Code Quality and Engineering Practice

  • Mixed reactions to the resulting C: some call it “atrocious” (uninitialized vars, magic numbers, inconsistent error paths), others say it’s typical low-level driver style.
  • Several highlight the real win is process: keeping AGENTS.md/decisions logs, having the model write specs first, and iterating like a manager over agents.

Vibe-Coded, Disposable Software Future

  • One camp imagines agents generating throwaway apps and workflows on demand (e.g., buying tickets, custom CRMs), with code treated as “cattle, not pets.”
  • Others counter that:
    • Most people won’t build their own tools; they’ll keep using standard apps.
    • Battle-tested, shared software is more secure, predictable, and maintainable than endless bespoke “vibe code.”
    • There are environmental and quality concerns if millions of ephemeral tools replace a few well-engineered ones.

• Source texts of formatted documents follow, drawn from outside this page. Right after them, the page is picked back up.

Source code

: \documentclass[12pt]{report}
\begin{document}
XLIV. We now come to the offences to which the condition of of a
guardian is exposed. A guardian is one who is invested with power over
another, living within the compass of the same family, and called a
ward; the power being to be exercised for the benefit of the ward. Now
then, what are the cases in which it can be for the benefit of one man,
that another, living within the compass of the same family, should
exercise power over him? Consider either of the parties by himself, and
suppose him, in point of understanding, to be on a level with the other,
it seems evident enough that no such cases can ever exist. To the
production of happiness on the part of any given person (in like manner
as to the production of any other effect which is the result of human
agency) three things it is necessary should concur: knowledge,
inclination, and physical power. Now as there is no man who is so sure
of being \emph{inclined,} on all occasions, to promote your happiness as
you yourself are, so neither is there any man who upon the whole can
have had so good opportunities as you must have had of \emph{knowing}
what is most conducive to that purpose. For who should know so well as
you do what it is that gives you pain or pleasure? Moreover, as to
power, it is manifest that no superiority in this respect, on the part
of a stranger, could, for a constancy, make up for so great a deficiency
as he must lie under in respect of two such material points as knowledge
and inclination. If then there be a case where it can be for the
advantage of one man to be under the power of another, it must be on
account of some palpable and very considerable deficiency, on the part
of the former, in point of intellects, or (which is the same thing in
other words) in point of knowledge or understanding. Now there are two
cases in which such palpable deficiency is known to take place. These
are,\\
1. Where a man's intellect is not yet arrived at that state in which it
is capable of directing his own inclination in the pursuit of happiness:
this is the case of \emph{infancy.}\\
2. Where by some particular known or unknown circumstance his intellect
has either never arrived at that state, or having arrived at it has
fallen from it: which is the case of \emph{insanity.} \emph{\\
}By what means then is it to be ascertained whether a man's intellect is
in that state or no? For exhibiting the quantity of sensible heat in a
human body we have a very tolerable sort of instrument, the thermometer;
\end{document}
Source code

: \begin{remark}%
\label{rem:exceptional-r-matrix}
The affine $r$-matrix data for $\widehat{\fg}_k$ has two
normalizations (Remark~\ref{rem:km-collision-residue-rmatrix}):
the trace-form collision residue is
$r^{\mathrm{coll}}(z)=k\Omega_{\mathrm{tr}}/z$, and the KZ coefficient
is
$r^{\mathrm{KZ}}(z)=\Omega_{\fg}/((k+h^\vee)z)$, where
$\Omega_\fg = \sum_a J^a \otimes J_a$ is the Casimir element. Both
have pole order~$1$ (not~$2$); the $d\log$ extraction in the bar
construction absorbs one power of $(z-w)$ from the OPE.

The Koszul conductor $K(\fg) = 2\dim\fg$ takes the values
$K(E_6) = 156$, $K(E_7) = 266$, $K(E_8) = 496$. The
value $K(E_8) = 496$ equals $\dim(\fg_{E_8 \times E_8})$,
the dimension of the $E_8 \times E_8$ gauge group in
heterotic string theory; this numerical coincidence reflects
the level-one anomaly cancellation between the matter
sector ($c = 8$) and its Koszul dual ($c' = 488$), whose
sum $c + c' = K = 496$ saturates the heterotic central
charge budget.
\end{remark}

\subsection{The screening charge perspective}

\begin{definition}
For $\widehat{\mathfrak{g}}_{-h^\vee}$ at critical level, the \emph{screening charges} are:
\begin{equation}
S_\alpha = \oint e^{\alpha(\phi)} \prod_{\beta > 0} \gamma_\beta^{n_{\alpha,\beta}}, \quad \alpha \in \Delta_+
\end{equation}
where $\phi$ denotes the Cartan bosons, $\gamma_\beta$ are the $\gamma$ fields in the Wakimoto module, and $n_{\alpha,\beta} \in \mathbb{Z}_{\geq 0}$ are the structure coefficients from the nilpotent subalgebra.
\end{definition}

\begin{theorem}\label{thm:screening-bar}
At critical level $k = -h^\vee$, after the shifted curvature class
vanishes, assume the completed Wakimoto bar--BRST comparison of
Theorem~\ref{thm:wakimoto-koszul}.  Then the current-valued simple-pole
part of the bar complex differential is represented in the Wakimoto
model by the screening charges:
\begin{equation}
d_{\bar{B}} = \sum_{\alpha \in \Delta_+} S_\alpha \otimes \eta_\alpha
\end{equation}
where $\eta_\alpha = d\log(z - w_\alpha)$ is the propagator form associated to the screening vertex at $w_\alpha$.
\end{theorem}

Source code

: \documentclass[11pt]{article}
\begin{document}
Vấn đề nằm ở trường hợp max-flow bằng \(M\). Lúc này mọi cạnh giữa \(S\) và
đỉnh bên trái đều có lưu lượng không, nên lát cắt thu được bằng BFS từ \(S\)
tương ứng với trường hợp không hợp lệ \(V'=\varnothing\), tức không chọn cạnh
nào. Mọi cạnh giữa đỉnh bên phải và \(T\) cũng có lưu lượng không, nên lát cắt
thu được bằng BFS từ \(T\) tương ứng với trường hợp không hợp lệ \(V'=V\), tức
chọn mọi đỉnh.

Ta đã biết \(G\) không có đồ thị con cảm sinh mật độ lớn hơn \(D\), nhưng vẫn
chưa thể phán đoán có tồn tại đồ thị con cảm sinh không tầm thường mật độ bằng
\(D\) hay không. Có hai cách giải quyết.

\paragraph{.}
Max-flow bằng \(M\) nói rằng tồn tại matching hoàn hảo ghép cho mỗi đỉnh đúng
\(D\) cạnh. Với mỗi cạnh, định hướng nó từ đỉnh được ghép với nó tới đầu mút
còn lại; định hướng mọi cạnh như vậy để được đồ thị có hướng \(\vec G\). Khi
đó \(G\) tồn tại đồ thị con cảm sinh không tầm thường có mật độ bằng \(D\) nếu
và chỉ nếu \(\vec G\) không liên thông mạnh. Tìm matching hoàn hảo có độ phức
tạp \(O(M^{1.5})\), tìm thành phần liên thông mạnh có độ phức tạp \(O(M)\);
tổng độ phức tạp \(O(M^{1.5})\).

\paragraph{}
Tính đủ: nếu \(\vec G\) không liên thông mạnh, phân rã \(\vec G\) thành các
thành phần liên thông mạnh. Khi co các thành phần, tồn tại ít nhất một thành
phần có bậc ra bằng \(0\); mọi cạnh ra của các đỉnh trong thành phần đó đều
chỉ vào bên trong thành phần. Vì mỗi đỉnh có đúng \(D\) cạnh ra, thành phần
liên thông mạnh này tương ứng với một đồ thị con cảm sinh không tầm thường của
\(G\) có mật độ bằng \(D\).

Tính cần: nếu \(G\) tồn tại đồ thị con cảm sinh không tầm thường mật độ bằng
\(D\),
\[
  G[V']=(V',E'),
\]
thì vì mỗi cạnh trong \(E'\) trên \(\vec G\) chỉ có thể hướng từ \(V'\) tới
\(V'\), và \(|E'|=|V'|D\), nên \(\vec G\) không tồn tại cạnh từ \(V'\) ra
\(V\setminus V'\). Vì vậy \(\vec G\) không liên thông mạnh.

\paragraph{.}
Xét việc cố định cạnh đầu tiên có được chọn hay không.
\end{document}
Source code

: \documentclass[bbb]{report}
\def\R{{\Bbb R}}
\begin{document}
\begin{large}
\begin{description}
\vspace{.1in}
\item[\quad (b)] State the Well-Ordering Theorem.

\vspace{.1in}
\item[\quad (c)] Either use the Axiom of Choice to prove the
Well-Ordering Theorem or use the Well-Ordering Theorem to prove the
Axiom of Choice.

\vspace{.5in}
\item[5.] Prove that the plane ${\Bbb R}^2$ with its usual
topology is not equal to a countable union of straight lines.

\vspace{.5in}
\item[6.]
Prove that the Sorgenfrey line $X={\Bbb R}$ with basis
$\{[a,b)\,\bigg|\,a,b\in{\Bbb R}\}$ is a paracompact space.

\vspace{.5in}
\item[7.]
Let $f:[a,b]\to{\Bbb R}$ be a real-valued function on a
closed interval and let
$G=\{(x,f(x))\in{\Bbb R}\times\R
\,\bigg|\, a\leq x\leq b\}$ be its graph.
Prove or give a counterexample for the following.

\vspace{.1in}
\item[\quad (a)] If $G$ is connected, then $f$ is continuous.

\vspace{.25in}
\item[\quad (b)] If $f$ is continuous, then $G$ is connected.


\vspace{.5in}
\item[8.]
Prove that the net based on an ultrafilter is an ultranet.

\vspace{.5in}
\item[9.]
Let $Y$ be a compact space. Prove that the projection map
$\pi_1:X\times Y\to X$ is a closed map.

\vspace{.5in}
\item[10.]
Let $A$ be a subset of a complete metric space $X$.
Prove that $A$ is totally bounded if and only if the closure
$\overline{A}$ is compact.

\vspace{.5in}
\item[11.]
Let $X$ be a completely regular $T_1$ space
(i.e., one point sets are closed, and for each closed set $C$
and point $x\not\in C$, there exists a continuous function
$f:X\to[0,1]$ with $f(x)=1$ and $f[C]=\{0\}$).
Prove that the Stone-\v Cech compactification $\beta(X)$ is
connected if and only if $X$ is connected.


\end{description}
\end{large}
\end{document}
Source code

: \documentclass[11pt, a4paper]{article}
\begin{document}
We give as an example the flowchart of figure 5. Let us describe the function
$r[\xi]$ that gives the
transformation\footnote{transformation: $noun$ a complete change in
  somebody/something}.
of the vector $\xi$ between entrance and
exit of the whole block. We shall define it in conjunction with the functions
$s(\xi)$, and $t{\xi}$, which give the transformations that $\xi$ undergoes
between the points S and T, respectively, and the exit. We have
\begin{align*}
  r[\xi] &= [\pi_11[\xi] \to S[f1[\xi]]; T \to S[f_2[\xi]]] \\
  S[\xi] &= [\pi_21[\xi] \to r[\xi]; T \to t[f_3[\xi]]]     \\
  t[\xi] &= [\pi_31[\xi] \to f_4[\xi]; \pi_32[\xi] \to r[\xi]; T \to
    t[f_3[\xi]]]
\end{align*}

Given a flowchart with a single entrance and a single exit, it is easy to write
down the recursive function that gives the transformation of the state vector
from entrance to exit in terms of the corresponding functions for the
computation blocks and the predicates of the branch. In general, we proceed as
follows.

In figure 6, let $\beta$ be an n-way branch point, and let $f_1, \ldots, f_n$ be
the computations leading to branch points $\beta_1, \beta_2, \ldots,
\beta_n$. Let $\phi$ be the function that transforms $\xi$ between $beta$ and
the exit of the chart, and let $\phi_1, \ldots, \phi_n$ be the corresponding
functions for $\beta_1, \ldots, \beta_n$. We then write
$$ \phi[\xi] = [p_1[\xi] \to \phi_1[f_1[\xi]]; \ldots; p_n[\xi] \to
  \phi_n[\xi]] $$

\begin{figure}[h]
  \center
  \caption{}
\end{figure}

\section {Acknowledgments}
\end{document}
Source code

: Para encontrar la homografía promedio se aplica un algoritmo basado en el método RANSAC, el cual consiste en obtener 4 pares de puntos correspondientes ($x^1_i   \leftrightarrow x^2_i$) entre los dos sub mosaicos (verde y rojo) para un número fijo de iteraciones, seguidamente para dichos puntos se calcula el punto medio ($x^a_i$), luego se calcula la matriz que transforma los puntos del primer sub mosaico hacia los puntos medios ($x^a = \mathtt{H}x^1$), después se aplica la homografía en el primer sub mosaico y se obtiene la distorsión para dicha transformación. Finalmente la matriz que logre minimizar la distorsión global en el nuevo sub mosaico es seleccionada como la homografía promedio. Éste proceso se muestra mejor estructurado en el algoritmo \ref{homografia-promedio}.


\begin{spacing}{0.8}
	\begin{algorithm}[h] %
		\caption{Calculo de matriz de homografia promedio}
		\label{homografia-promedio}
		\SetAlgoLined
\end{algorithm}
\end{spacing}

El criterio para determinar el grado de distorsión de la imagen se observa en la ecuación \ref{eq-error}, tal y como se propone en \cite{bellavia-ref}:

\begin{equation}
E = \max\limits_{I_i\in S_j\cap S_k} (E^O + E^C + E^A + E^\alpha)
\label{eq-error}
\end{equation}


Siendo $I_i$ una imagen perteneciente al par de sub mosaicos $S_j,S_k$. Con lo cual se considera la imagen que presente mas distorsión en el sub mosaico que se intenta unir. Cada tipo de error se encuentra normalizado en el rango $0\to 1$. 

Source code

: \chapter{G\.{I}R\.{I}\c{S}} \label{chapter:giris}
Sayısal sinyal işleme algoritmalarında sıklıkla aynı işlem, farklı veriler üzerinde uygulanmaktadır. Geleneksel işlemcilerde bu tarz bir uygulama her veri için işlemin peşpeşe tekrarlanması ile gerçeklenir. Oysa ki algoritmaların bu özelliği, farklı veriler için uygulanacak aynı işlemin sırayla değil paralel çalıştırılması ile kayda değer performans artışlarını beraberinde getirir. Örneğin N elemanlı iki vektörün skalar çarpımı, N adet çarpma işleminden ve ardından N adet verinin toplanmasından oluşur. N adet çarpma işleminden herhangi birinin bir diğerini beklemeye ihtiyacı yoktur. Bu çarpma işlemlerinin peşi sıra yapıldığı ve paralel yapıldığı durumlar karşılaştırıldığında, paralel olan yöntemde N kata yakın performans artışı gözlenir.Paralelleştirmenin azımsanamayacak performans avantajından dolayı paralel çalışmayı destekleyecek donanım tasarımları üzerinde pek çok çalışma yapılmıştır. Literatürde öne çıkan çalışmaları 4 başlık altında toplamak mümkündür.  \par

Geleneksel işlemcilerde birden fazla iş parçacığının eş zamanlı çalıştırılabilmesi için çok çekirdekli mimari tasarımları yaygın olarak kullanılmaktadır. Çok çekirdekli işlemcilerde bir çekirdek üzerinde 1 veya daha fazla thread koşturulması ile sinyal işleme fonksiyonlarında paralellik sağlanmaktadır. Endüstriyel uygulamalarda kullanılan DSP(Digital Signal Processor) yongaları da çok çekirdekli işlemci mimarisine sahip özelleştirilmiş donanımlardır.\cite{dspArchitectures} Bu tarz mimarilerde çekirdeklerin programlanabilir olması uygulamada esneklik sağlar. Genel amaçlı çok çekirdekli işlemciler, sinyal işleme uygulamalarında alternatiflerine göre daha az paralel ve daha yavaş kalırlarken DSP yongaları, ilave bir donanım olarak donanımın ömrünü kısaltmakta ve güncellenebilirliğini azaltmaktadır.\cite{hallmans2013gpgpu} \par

Impact on Open Source and SaaS

  • Some foresee AI eroding traditional SaaS (companies auto‑building internal tools instead of buying licenses), which is already reflected in market jitters.
  • Others caution this is mostly “concern” and hype; integration, maintenance, interfaces, and organizational behavior still dominate real-world software choices.
  • Overall sentiment: AI is already useful as an accelerator and patch generator (e.g., QEMU fixes), but not a magic replacement for expertise, testing, or licensing discipline.